Bill Maher, the comedian who hosts the HBO program "Real Time with Bill Maher," is facing controversy after a monologue that was perceived as insulting residents of red states despite ostensibly arguing for their economic interests.
On Friday night Maher argued that Amazon CEO Jeff Bezos, who scrapped a plan to build a second Amazon headquarters in New York City earlier this month, should create that facility in an economically impoverished Middle American city that (in Maher's mind) really needs it.
"Bezos, you’re worth $130 billion. Take one for the team! Stop playing cities off against one another and help a dying one come back to life," Maher scolded the corporate executive. He also compared him unfavorably to infamous mobster Bugsy Siegel, who Maher argued transformed Las Vegas into the bustling metropolis that it is today despite that city having few prospects prior to the middle of the 20th century.
While this argument may not have been controversial on its own terms – few would necessarily disagree with Maher that "we have a problem in America called spatial geographic inequality, which means that the most affluent and educated people are clustered in just a few cities" — Maher also made a number of jokes about the red states that have become controversial.
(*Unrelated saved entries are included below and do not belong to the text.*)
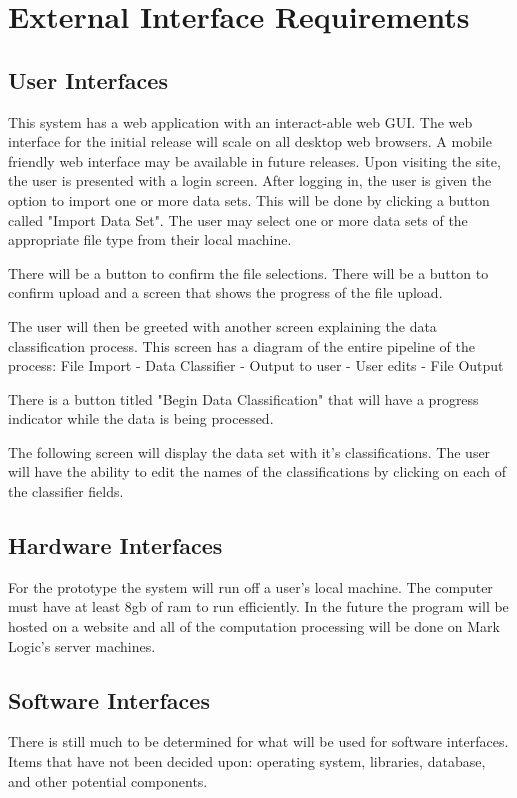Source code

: \documentclass[12pt,oneside,letterpaper]{article}
\begin{document}
\section{External Interface Requirements}
\subsection{User Interfaces}
This system has a web application with an interact-able web GUI. The web interface for the initial release will scale on all desktop web browsers. A mobile friendly web interface may be available in future releases. Upon visiting the site, the user is presented with a login screen. After logging in, the user is given the option to import one or more data sets. This will be done by clicking a button called "Import Data Set". The user may select one or more data sets of the appropriate file type from their local machine. 

There will be a button to confirm the file selections. There will be a button to confirm upload and a screen that shows the progress of the file upload.

The user will then be greeted with another screen explaining the data classification process. This screen has a diagram of the entire pipeline of the process: File Import - Data Classifier - Output to user - User edits - File Output

There is a button titled "Begin Data Classification" that will have a progress indicator while the data is being processed. 

The following screen will display the data set with it's classifications. The user will have the ability to edit the names of the classifications by clicking on each of the classifier fields.

\subsection{Hardware Interfaces}
For the prototype the system will run off a user's local machine. The computer must have at least 8gb of ram to run efficiently. In the future the program will be hosted on a website and all of the computation processing will be done on Mark Logic's server machines.
\subsection{Software Interfaces}
There is still much to be determined for what will be used for software interfaces. Items that have not been decided upon: operating system, libraries, database, and other potential components.
\end{document}
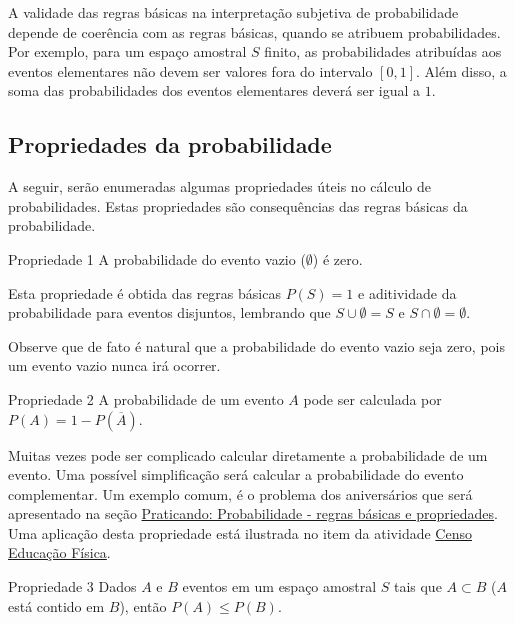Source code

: A validade das regras básicas na interpretação subjetiva de probabilidade depende de coerência com as regras básicas, quando se atribuem probabilidades. Por exemplo, para um espaço amostral \(S\) finito, as probabilidades atribuídas aos eventos elementares não devem ser valores fora do intervalo \([0,1]\). Além disso, a soma das probabilidades dos eventos elementares deverá ser igual a $1$.


\subsection{Propriedades da probabilidade}

A seguir, serão enumeradas algumas propriedades úteis no cálculo de probabilidades. Estas propriedades são consequências das regras básicas da probabilidade.

\begin{observationtitle}{Propriedade 1}
A probabilidade do evento vazio (\(\emptyset\)) é zero.
\end{observationtitle}

Esta propriedade é obtida das regras básicas \(P(S)=1\) e aditividade da probabilidade para eventos disjuntos, lembrando que \(S\cup \emptyset =S\) e \(S\cap \emptyset =\emptyset\).

Observe que de fato é natural que a probabilidade do evento vazio seja zero, pois um evento vazio nunca irá ocorrer.

\begin{observationtitle}{Propriedade 2} A probabilidade de um evento \(A\) pode ser calculada por \(P({A})= 1-P(\overline{A})\).
\end{observationtitle}

Muitas vezes pode ser complicado calcular diretamente a probabilidade de um evento. Uma possível simplificação será calcular a probabilidade do evento complementar. Um exemplo comum, é o problema dos aniversários que será apresentado na seção \hyperref[regrasbasicaspropriedades]{Praticando: Probabilidade - regras básicas e propriedades}. Uma aplicação desta propriedade está ilustrada no item  da atividade \hyperref[censo-educacao-fisica]{Censo Educação Física}.

\begin{observationtitle}{Propriedade 3} Dados \(A\) e \(B\) eventos em um espaço amostral \(S\) tais que \(A\subset B\) (\(A\) está contido em \(B\)), então \(P(A)\leq P(B)\).
\end{observationtitle}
"Maybe that has something to do with why Trump voters are obsessed with ‘owning the libs,’ because the libs own everything else," Maher joked at one point, adding that "the blue parts of America are having a big prosperity party, while that big sea of red feels like their invitation got lost in the mail — and they still use the mail."
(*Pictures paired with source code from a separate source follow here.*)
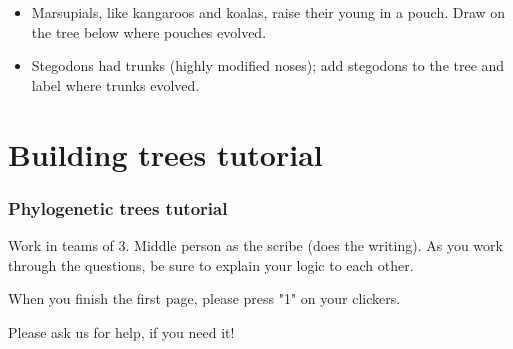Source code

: \begin{noheadline}
\begin{frame}
    \begin{adjustwidth}{-1.5em}{-1.5em}
        \begin{itemize}
            \item Marsupials, like kangaroos and koalas, raise their young in a
                pouch.  Draw on the tree below where pouches evolved.

            \item Stegodons had trunks (highly modified noses); add stegodons
                to the tree and label where trunks evolved.
        \end{itemize}

    \begin{center}
        
    \end{center}

    \end{adjustwidth}
\end{frame}
\end{noheadline}

\section{Building trees tutorial}

\begin{frame}
    \frametitle{Phylogenetic trees tutorial}

    \vspace{1cm}
    Work in teams of 3. Middle person as the scribe (does the writing). As you
    work through the questions, be sure to explain your logic to each other.

    \vspace{1cm}
    When you finish the first page, please press "1" on your clickers.

    \vspace{1cm}
    Please ask us for help, if you need it!
\end{frame}


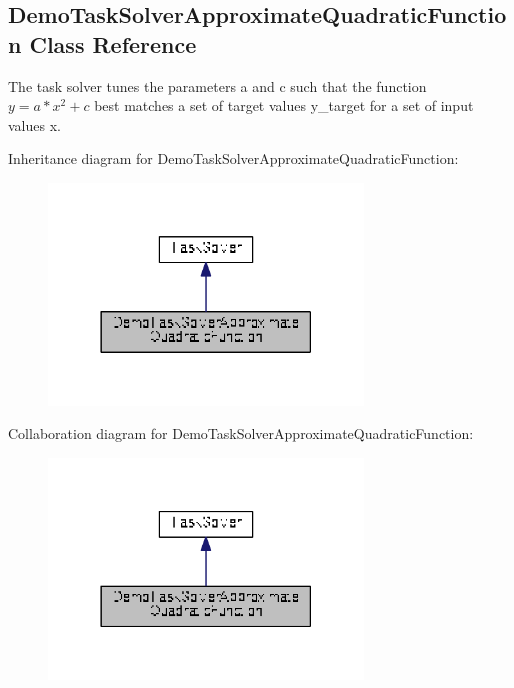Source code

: \hypertarget{classDemoTaskSolverApproximateQuadraticFunction}{\subsection{Demo\+Task\+Solver\+Approximate\+Quadratic\+Function Class Reference}
\label{classDemoTaskSolverApproximateQuadraticFunction}
}


The task solver tunes the parameters a and c such that the function $ y = a*x^2 + c $ best matches a set of target values y\+\_\+target for a set of input values x.  




Inheritance diagram for Demo\+Task\+Solver\+Approximate\+Quadratic\+Function\+:
\nopagebreak
\begin{figure}[H]
\begin{center}
\leavevmode
\includegraphics[width=237pt]{classDemoTaskSolverApproximateQuadraticFunction__inherit__graph}
\end{center}
\end{figure}


Collaboration diagram for Demo\+Task\+Solver\+Approximate\+Quadratic\+Function\+:
\nopagebreak
\begin{figure}[H]
\begin{center}
\leavevmode
\includegraphics[width=237pt]{classDemoTaskSolverApproximateQuadraticFunction__coll__graph}
\end{center}
\end{figure}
On another occasion he joked, "That’s why red state voters are so pissed off. They don’t hate us, they want to be us. They want to go the party. It’s like we’re the British royal family and they’re Meghan Markle’s dad."
He also quipped that there are "no red carpets in Wyoming," that they only wear Target, that "we have chef Wolfgang Puck, they have Chef Boyardee" and that "our roofs have solar panels, theirs have last year’s Christmas lights." Liberals and conservatives alike congregated on Twitter to denounce his condescending attitude toward Middle America.
Maher also discussed the revelation that Jussie Smollett, the former co-star on the hit Fox show "Empire," is alleged to have faked a racist and homophobic hate crime against himself. After arguing that this was because "there’s nothing more powerful than being a victim" in modern America, the comedian argued that "I feel like we’ve gone from this place where I hear people say, ‘Victims should be believed.’ Victims should be taken seriously. Victims should not always be believed. Take you seriously – that’s a big difference, but we seem to have skipped that step because we always do."